Bilim insanlarına göre gözlemlenebilir evrendeki tüm maddelerin yüzde 80'ini karanlık madde oluşturuyor. Buna rağmen karanlık maddeyi Dünya'dan gözlemleyebilmek en azından şu anki teknolojilerimizle mümkün olmadığından evrenin büyük bir bölümünü oluşturan bu yapıları gerçek anlamda göremiyoruz.
Uluslararası bir çalışma ekibi, Dark Energy Survey (Karanlık Enerji Araştırması - DES) kapsamında Güney Yarım Küreden gözlemlenebilen gökyüzünün dörtte birini tarayarak şimdiye kadarki en büyük karanlık madde haritasını oluşturdular. Peki karanlık maddeyi göremiyorsak böyle bir haritayı nasıl oluşturabildik?
Tıpkı görebildiğimiz maddeler gibi karanlık madde de ışığı bükme gücüne sahiptir.
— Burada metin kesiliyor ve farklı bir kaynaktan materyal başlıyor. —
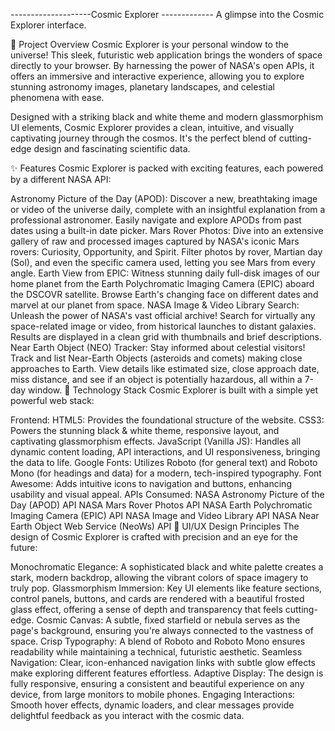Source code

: --------------------Cosmic Explorer -------------
A glimpse into the Cosmic Explorer interface.

🌟 Project Overview
Cosmic Explorer is your personal window to the universe! This sleek, futuristic web application brings the wonders of space directly to your browser. By harnessing the power of NASA's open APIs, it offers an immersive and interactive experience, allowing you to explore stunning astronomy images, planetary landscapes, and celestial phenomena with ease.

Designed with a striking black and white theme and modern glassmorphism UI elements, Cosmic Explorer provides a clean, intuitive, and visually captivating journey through the cosmos. It's the perfect blend of cutting-edge design and fascinating scientific data.

✨ Features
Cosmic Explorer is packed with exciting features, each powered by a different NASA API:

Astronomy Picture of the Day (APOD):
Discover a new, breathtaking image or video of the universe daily, complete with an insightful explanation from a professional astronomer.
Easily navigate and explore APODs from past dates using a built-in date picker.
Mars Rover Photos:
Dive into an extensive gallery of raw and processed images captured by NASA's iconic Mars rovers: Curiosity, Opportunity, and Spirit.
Filter photos by rover, Martian day (Sol), and even the specific camera used, letting you see Mars from every angle.
Earth View from EPIC:
Witness stunning daily full-disk images of our home planet from the Earth Polychromatic Imaging Camera (EPIC) aboard the DSCOVR satellite.
Browse Earth's changing face on different dates and marvel at our planet from space.
NASA Image & Video Library Search:
Unleash the power of NASA's vast official archive! Search for virtually any space-related image or video, from historical launches to distant galaxies.
Results are displayed in a clean grid with thumbnails and brief descriptions.
Near Earth Object (NEO) Tracker:
Stay informed about celestial visitors! Track and list Near-Earth Objects (asteroids and comets) making close approaches to Earth.
View details like estimated size, close approach date, miss distance, and see if an object is potentially hazardous, all within a 7-day window.
🚀 Technology Stack
Cosmic Explorer is built with a simple yet powerful web stack:

Frontend:
HTML5: Provides the foundational structure of the website.
CSS3: Powers the stunning black & white theme, responsive layout, and captivating glassmorphism effects.
JavaScript (Vanilla JS): Handles all dynamic content loading, API interactions, and UI responsiveness, bringing the data to life.
Google Fonts: Utilizes Roboto (for general text) and Roboto Mono (for headings and data) for a modern, tech-inspired typography.
Font Awesome: Adds intuitive icons to navigation and buttons, enhancing usability and visual appeal.
APIs Consumed:
NASA Astronomy Picture of the Day (APOD) API
NASA Mars Rover Photos API
NASA Earth Polychromatic Imaging Camera (EPIC) API
NASA Image and Video Library API
NASA Near Earth Object Web Service (NeoWs) API
🎨 UI/UX Design Principles
The design of Cosmic Explorer is crafted with precision and an eye for the future:

Monochromatic Elegance: A sophisticated black and white palette creates a stark, modern backdrop, allowing the vibrant colors of space imagery to truly pop.
Glassmorphism Immersion: Key UI elements like feature sections, control panels, buttons, and cards are rendered with a beautiful frosted glass effect, offering a sense of depth and transparency that feels cutting-edge.
Cosmic Canvas: A subtle, fixed starfield or nebula serves as the page's background, ensuring you're always connected to the vastness of space.
Crisp Typography: A blend of Roboto and Roboto Mono ensures readability while maintaining a technical, futuristic aesthetic.
Seamless Navigation: Clear, icon-enhanced navigation links with subtle glow effects make exploring different features effortless.
Adaptive Display: The design is fully responsive, ensuring a consistent and beautiful experience on any device, from large monitors to mobile phones.
Engaging Interactions: Smooth hover effects, dynamic loaders, and clear messages provide delightful feedback as you interact with the cosmic data.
Bu bilgiden yararlanan bilim insanları, uzak galaksilerden gelen ışığın Dünya'ya ulaşana kadar nasıl bir bozulma yaşadığını mercek altına alarak karanlık maddenin haritasını oluşturmayı başardı. Bir başka deyiş ile bu harita, karanlık maddeyi değil, karanlık maddenin ışık üzerindeki etkisi takip edilerek oluşturuldu.
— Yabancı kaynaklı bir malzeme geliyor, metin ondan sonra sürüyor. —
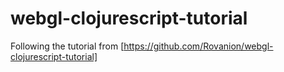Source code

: # webgl-clojurescript-tutorial

Following the tutorial from [https://github.com/Rovanion/webgl-clojurescript-tutorial]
Tahmin edebileceğiniz gibi yapay zeka, bu araştırmada da bilim insanlarının en önemli yardımcılarından biri oldu ve proje kapsamında gözlemlenen 100 milyon galaksiye ait verileri analiz etti. Yalnızca Samanyolu Galaksisinde 100 milyar yıldız olduğunu düşünürsek, analiz edilen verinin büyüklüğünü anlayabiliriz.
University College London'dan (UCL) araştırmanın başyazarı Dr. Niall Jeffrey, gerçekleştirdikleri çalışma ile ilgili yaptığı açıklamada oluşturulan haritanın görünür madde ile benzer bir modele sahip olduğunu, karanlık maddenin yer yer boşluklar yer yer de yoğun madde kümelerine sahip ağsı bir yapıda olduğunu belirtti.
Çalışmanın yazarlarından UCL Fizik ve Astronomi bölümünden Profesör Ofer Lahav ise kütleçekimsel mercekleme olarak da bilinen yer çekiminin ışığı bükme gücünü hesaplayarak hem görünür hem de görünmez yani karanlık maddenin haritasını oluşturabileceğimizi ifade ederken; "Bu, bizi evrenin neyden oluştuğunu ve nasıl geliştiğini anlamaya yaklaştırıyor" dedi.